The property sector faces many challenges to come, as many tenants have seen their income decrease, and rent arrears accrue.  From a litigation perspective, some of the key forthcoming issues are likely to be:
 
The Extension of the Corporate Insolvency and Governance Act
 
As stated above, the Act imposes restrictions until the relevant period expires on 30 September 2020.  As that date approaches, debate will continue as to whether that period should be extended – the economic outlook may determine the outcome of that debate, but the Government has already announced that these restrictions “cannot last forever”.
 
Extension of Restrictions on Forfeiture, CRAR and Winding-up Petitions
 
The Government is likely to face continued pressure to extend existing deadlines still further, and the issue will become more urgent as each deadline approaches.
 
There has been recent publicity to suggest the Government may restrict the use of evictions during the Christmas period and in places which are subject to temporary local lockdown measures.  Further detail will follow as it is released.
 
Furloughed Space Schemes
 
We are all familiar with furloughed employees, but another idea which has been raised with less publicity is the prospect of furloughing commercial property – certain newspapers have reported that the Government was in discussions with industry representatives in respect of a “furloughed space grant scheme” (FSGS).
 
The FSGS envisions a form of sliding-scale taxpayer funded relief where tenant businesses have seen their turnover reduce or the business has ceased to trade.  Please see our earlier article for a full summary of the proposals.
 
Turnover Rents
 
The prospect of an increase in turnover rents being agreed has gained much publicity in recent months.  Many parties see this as just one way in which landlord and tenants can work together in battling through the downturn and sharing in any recovery.
 
We analyse the advantages and disadvantages of turnover rents in our article here.
 
The Bigger Picture
 
The pandemic looks likely to cause a fundamental shift in many long-established attitudes towards ways of working.  Restrictions will remain as businesses begin to re-open which could require a re-think of property configurations.
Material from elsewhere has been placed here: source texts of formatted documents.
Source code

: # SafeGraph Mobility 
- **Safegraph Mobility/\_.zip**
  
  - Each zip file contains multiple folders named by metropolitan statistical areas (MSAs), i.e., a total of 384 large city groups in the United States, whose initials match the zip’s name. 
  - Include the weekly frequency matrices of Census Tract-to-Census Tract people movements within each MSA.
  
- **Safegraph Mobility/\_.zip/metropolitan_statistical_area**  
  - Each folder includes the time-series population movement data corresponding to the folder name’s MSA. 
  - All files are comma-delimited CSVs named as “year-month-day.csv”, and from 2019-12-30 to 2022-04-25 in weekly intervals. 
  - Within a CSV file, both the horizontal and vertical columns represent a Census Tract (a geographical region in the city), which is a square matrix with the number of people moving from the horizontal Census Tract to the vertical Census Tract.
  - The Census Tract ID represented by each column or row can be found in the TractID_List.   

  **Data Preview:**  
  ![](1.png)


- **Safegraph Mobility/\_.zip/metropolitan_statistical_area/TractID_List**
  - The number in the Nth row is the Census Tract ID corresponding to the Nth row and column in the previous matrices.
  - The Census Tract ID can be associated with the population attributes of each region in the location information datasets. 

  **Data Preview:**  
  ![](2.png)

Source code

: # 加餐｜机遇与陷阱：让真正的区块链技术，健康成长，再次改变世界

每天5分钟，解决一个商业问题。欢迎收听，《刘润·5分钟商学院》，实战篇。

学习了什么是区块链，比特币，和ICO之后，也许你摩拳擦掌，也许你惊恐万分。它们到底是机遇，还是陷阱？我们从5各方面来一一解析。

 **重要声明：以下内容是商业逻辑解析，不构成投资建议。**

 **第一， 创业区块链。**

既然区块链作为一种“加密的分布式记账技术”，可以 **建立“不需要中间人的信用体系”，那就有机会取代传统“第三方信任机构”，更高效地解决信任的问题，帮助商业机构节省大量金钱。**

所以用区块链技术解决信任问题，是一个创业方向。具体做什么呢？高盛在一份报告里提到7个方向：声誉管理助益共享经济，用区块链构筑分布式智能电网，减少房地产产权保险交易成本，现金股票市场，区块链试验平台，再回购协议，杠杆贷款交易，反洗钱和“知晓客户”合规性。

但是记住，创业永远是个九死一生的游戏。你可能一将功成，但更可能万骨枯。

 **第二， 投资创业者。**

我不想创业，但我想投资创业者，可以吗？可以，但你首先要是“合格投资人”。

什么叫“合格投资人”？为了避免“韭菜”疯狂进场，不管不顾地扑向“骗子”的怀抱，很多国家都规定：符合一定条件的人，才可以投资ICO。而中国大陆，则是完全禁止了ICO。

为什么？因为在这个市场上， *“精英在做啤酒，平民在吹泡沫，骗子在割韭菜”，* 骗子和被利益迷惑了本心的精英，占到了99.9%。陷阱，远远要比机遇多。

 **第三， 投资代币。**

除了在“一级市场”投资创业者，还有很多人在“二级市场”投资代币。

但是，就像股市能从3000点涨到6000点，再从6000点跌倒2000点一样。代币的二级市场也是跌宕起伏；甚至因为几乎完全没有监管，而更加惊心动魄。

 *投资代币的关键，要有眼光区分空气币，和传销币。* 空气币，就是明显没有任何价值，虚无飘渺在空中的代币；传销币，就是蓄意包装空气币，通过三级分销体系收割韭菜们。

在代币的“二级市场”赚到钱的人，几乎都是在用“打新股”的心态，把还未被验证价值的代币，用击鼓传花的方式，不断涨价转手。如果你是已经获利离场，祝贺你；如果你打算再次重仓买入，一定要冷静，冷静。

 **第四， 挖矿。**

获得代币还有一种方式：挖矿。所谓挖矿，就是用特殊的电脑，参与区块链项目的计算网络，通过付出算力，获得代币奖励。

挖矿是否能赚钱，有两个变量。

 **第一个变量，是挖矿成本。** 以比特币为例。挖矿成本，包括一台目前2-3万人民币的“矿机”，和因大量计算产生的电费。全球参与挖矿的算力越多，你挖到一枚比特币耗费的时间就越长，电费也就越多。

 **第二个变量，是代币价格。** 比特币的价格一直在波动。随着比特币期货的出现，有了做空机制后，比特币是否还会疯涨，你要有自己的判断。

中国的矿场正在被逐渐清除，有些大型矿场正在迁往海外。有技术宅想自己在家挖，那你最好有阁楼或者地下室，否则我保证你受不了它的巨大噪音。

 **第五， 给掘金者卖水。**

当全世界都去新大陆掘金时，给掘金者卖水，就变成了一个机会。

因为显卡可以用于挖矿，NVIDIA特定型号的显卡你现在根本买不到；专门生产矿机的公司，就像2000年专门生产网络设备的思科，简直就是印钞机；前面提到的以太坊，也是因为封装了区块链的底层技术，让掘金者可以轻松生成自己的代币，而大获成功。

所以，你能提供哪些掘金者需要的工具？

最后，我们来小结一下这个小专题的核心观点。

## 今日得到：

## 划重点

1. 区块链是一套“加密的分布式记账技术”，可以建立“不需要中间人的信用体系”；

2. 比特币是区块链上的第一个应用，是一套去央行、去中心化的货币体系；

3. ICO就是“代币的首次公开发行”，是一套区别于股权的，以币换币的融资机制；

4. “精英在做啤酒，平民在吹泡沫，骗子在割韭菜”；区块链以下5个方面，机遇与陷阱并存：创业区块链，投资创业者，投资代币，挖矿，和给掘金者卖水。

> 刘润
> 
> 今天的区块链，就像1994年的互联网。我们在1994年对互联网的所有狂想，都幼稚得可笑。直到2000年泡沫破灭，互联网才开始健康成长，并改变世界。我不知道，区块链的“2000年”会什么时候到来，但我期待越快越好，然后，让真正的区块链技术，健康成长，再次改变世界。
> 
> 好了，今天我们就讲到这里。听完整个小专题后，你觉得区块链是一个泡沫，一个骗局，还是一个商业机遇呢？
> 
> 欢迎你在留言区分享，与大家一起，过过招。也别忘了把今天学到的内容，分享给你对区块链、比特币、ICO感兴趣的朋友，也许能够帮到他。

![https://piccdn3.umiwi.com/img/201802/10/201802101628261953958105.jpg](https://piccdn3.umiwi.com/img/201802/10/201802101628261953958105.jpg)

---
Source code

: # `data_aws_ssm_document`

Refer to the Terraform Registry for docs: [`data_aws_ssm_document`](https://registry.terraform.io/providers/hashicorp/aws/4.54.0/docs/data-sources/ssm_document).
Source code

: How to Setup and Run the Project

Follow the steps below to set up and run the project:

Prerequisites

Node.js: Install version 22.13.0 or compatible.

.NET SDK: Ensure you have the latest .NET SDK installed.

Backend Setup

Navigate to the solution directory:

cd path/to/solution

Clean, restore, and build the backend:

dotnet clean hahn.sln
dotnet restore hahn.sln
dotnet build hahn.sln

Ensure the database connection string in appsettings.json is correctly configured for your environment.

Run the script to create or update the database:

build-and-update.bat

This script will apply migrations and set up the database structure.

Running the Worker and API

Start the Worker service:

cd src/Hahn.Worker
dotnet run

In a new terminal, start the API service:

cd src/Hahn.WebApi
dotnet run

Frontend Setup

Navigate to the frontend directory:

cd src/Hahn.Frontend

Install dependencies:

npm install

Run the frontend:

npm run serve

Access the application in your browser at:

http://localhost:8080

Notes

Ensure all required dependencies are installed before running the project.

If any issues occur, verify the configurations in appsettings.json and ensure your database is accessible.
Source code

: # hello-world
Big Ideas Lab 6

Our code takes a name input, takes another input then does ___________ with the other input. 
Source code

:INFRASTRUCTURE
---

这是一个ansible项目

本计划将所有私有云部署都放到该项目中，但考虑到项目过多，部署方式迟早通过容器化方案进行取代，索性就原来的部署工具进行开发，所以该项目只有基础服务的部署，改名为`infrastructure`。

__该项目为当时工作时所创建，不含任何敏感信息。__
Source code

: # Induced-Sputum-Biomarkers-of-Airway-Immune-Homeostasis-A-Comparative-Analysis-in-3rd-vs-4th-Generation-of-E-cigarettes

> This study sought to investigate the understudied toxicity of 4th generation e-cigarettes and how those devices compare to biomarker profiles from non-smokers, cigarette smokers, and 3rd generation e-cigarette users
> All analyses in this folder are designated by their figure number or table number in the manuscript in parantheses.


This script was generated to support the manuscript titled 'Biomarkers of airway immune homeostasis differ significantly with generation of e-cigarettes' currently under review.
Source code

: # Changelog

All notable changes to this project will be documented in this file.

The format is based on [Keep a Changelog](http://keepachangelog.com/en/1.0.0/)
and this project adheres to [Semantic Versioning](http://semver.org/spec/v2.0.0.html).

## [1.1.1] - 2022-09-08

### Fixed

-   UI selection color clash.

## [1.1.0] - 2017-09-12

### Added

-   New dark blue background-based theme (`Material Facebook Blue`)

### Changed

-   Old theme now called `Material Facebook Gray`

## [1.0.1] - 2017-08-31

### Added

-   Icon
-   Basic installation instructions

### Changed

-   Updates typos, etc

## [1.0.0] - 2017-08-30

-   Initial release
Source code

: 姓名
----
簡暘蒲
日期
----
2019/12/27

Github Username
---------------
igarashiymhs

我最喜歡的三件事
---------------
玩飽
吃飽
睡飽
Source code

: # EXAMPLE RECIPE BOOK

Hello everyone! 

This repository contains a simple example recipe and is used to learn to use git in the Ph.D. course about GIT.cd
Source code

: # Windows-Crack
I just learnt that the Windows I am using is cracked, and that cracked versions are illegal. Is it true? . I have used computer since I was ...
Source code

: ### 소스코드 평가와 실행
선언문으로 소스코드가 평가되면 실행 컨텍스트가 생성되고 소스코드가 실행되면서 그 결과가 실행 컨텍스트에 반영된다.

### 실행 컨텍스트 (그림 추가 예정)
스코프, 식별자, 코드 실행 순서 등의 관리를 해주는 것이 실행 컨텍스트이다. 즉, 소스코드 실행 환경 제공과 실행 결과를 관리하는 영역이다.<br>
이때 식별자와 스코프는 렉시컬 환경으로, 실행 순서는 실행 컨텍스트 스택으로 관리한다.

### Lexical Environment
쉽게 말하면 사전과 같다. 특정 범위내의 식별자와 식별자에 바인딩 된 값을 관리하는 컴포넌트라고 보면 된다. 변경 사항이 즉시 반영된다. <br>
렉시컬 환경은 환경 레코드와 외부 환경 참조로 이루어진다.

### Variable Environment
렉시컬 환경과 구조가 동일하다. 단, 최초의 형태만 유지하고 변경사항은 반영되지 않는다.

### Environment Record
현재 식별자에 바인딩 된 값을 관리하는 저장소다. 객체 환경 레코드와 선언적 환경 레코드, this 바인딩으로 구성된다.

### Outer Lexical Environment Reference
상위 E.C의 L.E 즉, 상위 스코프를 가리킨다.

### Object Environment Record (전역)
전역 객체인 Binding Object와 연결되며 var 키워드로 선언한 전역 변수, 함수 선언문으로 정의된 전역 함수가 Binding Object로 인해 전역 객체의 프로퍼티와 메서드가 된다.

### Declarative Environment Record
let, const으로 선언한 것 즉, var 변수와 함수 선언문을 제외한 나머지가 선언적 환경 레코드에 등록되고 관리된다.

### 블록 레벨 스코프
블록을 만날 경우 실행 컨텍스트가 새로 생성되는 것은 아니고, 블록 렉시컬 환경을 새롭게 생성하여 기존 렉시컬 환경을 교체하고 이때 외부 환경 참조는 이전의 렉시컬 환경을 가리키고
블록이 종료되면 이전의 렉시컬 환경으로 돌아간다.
The requirements of tenants are likely to evolve alongside these changes and recent developments are likely to only hasten society’s discussion of what the future of the workplace will look like.
 
In the immediate future, we expect that landlords and tenants will need to be open to the possibility of commercial arrangements if a future relationship is going to continue to be financially viable. The possibility of taking enforcement action is one thing, but if a landlord intends to re-let the property after seeking possession, how many viable commercial tenants are there in the market currently who will take a new lease at previous rental levels?
 
The one certainty is that there will continue to be rapid change – we will keep you up to date with those changes throughout.